Surrounded by live musicians, video cameras and a hotwired computer system, the small crowd who witnessed the recital last Sunday never had the chance to sit comfortably for long.
Swaying this way and that in an effort to hear and see the music, the audience was in constant flux during Hollins’ hour-long multimedia emersion piece titled “Iceland and Other Dreams II.”
As the first movement wore on, the frenzy settled. A few minutes in, the performance became more stationary. The musicians began holding their notes for longer stretches and weaning away from the short staccato that had dominated the music from the start.
But there was a structure to the madness. “I gave players a list for the improvisation,” Hollins said. On the sheet included such performance tactics as “disjunctive” and “louder volumes” for the beginning to “increased durations” and “more breadth” toward the end.
The second movement combined video and dance in an ethereal dialogue between nature and dancer. Onscreen, the dancer, junior Julia Smith, appeared in serene sylvan scenes: around picturesque lakes, on a dirt road running between trees and hidden behind bushes and undergrowth. As the video rolled during the performance, Smith appeared before the audience and pranced slowly about the room, forcing the crowd turn around in circles to follow her every movement. The video footage was accompanied by appropriately organic, natural-sounding music composed by Hollins.
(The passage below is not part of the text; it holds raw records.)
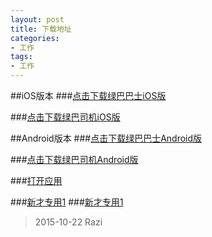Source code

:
 ```yaml
---
layout: post
title: 下载地址
categories:
- 工作
tags:
- 工作 
---
```

##iOS版本
###[点击下载绿巴巴士iOS版](itms-services://?action=download-manifest&url=https://dn-raziailfm.qbox.me/GreenBus.plist)

###[点击下载绿巴司机iOS版](itms-services://?action=download-manifest&url=https://dn-raziailfm.qbox.me/GreenBusDriver.plist)



##Android版本
###[点击下载绿巴巴士Android版](http://139.196.29.225/greenbus-webapp/app/android/passengers/2/greenbus.apk)

###[点击下载绿巴司机Android版](http://139.196.29.225/greenbus-webapp/app/android/driver/2/greenbus_driver.apk)

###[打开应用](GreenBus1://jp.app/openwith?name=zhangsan&age=26)

###[新才专用1](myapp://jp.app/openwith?name=zhangsan&age=26)
###[新才专用1](http://www.grennbus/test/test?name=zhangsan&age=26)


> 2015-10-22 Razi

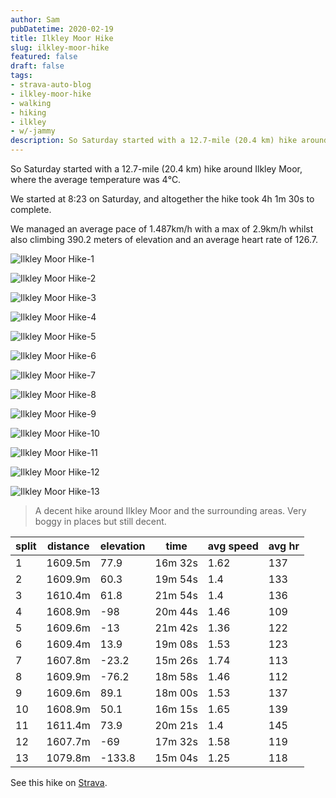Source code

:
 ```yaml
---
author: Sam
pubDatetime: 2020-02-19
title: Ilkley Moor Hike
slug: ilkley-moor-hike
featured: false
draft: false
tags:
- strava-auto-blog
- ilkley-moor-hike
- walking
- hiking
- ilkley
- w/-jammy
description: So Saturday started with a 12.7-mile (20.4 km) hike around Ilkley Moor, where the average temperature was 4℃.
---
```

So Saturday started with a 12.7-mile (20.4 km) hike around Ilkley Moor, where the average temperature was 4℃.

We started at 8:23 on Saturday, and altogether the hike took 4h 1m 30s to complete.

We managed an average pace of 1.487km/h with a max of 2.9km/h whilst also climbing 390.2 meters of elevation and an average heart rate of 126.7.

![Ilkley Moor Hike-1](https://dgtzuqphqg23d.cloudfront.net/lVSGZlJgH-6NdOcIfnUakWUQPzhpTC7nXAudxD0Dv48-1024x768.jpg)

![Ilkley Moor Hike-2](https://dgtzuqphqg23d.cloudfront.net/OKqlHmXPlUc56upjf9EHg8aLlFjuaPKFZ8t9zUTZjxA-1024x768.jpg)

![Ilkley Moor Hike-3](https://dgtzuqphqg23d.cloudfront.net/5-EkvMR3FamK3457Ptf65oUChfA_vR2fKNdLayV7i3g-1024x768.jpg)

![Ilkley Moor Hike-4](https://dgtzuqphqg23d.cloudfront.net/rDmVIpe1lh7t6RZVF5bCLo0PAgcSJGO9J5ViuJiIh0Y-1024x768.jpg)

![Ilkley Moor Hike-5](https://dgtzuqphqg23d.cloudfront.net/01pAP1DB8LbkcRHOVnF-YUnO7LKmO-DEFyT6zalev3k-1024x768.jpg)

![Ilkley Moor Hike-6](https://dgtzuqphqg23d.cloudfront.net/KOe4yL9yHBH2DDjk0tK-ggX2yC9f7L4_6zpG2KCrVhg-1024x768.jpg)

![Ilkley Moor Hike-7](https://dgtzuqphqg23d.cloudfront.net/5Y7Q9qJzEZjAZE1oaOLs2NRlqZoWndxjqfhLC6PehVA-1024x768.jpg)

![Ilkley Moor Hike-8](https://dgtzuqphqg23d.cloudfront.net/NRrNEKP6YSupTXURkuTnN_mPXbw4mHNquDqtxc-RQu8-1024x768.jpg)

![Ilkley Moor Hike-9](https://dgtzuqphqg23d.cloudfront.net/a51w2KRGz5eAoxQ4e2_hL46gwN7PdXiaAAYTC4FUmuI-1024x768.jpg)

![Ilkley Moor Hike-10](https://dgtzuqphqg23d.cloudfront.net/fBJZWlfQ7DXCnBUlM1L8-6XDxY9n2FSR7_UGJL414fI-1024x768.jpg)

![Ilkley Moor Hike-11](https://dgtzuqphqg23d.cloudfront.net/oM8bDcF6N9jL4s2sNH13U_EBedlDIOPwLcUXO8yW4GY-1024x768.jpg)

![Ilkley Moor Hike-12](https://dgtzuqphqg23d.cloudfront.net/RxQm5Q439HMQfCNCIhUqoDSxgAeYyVxjGrp_ZivCfQE-1024x768.jpg)

![Ilkley Moor Hike-13](https://dgtzuqphqg23d.cloudfront.net/u0u_psNNJlZecESeCD1EUajgscLgbouIMaE_PGbpr1I-1024x322.jpg)

> A decent hike around Ilkley Moor and the surrounding areas. Very boggy in places but still decent.

| split | distance | elevation | time | avg speed | avg hr |
| --- | --- | --- | --- | --- | --- |
| 1 | 1609.5m | 77.9 | 16m 32s | 1.62 | 137 |
| 2 | 1609.9m | 60.3 | 19m 54s | 1.4 | 133 |
| 3 | 1610.4m | 61.8 | 21m 54s | 1.4 | 136 |
| 4 | 1608.9m | -98 | 20m 44s | 1.46 | 109 |
| 5 | 1609.6m | -13 | 21m 42s | 1.36 | 122 |
| 6 | 1609.4m | 13.9 | 19m 08s | 1.53 | 123 |
| 7 | 1607.8m | -23.2 | 15m 26s | 1.74 | 113 |
| 8 | 1609.9m | -76.2 | 18m 58s | 1.46 | 112 |
| 9 | 1609.6m | 89.1 | 18m 00s | 1.53 | 137 |
| 10 | 1608.9m | 50.1 | 16m 15s | 1.65 | 139 |
| 11 | 1611.4m | 73.9 | 20m 21s | 1.4 | 145 |
| 12 | 1607.7m | -69 | 17m 32s | 1.58 | 119 |
| 13 | 1079.8m | -133.8 | 15m 04s | 1.25 | 118 |

See this hike on [Strava](https://strava.com/activities/3082320387?ref=from_blog).
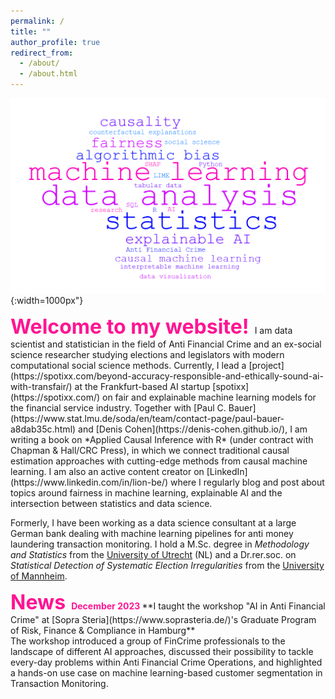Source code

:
 ```yaml
---
permalink: /
title: ""
author_profile: true
redirect_from: 
  - /about/
  - /about.html
---
```

![wordcloud](/images/wordcloud.png){:width=1000px"}

<font size="6">  
<font color="DeepPink">
<strong>Welcome to my website!</strong>
</font>
</font>
I am data scientist and statistician in the field of Anti Financial Crime and an ex-social science researcher studying elections and legislators with modern computational social science methods. Currently, I lead a [project](https://spotixx.com/beyond-accuracy-responsible-and-ethically-sound-ai-with-transfair/) at the Frankfurt-based AI startup [spotixx](https://spotixx.com/) on fair and explainable machine learning models for the financial service industry. Together with [Paul C. Bauer](https://www.stat.lmu.de/soda/en/team/contact-page/paul-bauer-a8dab35c.html) and [Denis Cohen](https://denis-cohen.github.io/), I am writing a book on *Applied Causal Inference with R* (under contract with Chapman & Hall/CRC Press), in which we connect traditional causal estimation approaches with cutting-edge methods from causal machine learning. I am also an active content creator on [LinkedIn](https://www.linkedin.com/in/lion-be/) where I regularly blog and post about topics around fairness in machine learning, explainable AI and the intersection between statistics and data science. 

Formerly, I have been working as a data science consultant at a large German bank dealing with machine learning pipelines for anti money laundering transaction monitoring. I hold a M.Sc. degree in *Methodology and Statistics* from the [University of Utrecht](https://www.uu.nl/en) (NL) and a Dr.rer.soc. on *Statistical Detection of Systematic Election Irregularities* from the [University of Mannheim](https://www.uni-mannheim.de/). 

<font size="6">  
<font color="DeepPink">
<strong>News</strong> 
</font>
</font> 



<font color="DeepPink">
<strong>December 2023 </strong> 
</font> **I taught the workshop "AI in Anti Financial Crime" at [Sopra Steria](https://www.soprasteria.de/)'s Graduate Program of Risk, Finance & Compliance in Hamburg**
<br>
The workshop introduced a group of FinCrime professionals to the landscape of different AI approaches, discussed their possibility to tackle every-day problems within Anti Financial Crime Operations, and highlighted a hands-on use case on machine learning-based customer segmentation in Transaction Monitoring.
Hollins said that the intent was to transport the audience to a far-off place. “I like images of women in alternative spaces,” she said, adding that Smith’s onstage performance was included to give the dancer more interaction with the audience.
The next movement, also in video format, used the imagery of a subway car traveling between stations to simulate the connection between often-random components that make up dreams. In this filmed dream sequence, a woman travels out of her bedroom into the rustic countryside and grabs the knot on an old-fashioned farming rope. The rope suddenly becomes taut, and lifts her off the ground, carrying her up the side of an old cobblestone building.
Traveling upward, the woman rises past window after window, where families and children and young men poke their necks out to look at her. When she makes it to the top, and climbs over the gutter, she suddenly finds herself back on the open prairie again. The scene quickly fades back into the subway car, rumbling through the tunnel into another station.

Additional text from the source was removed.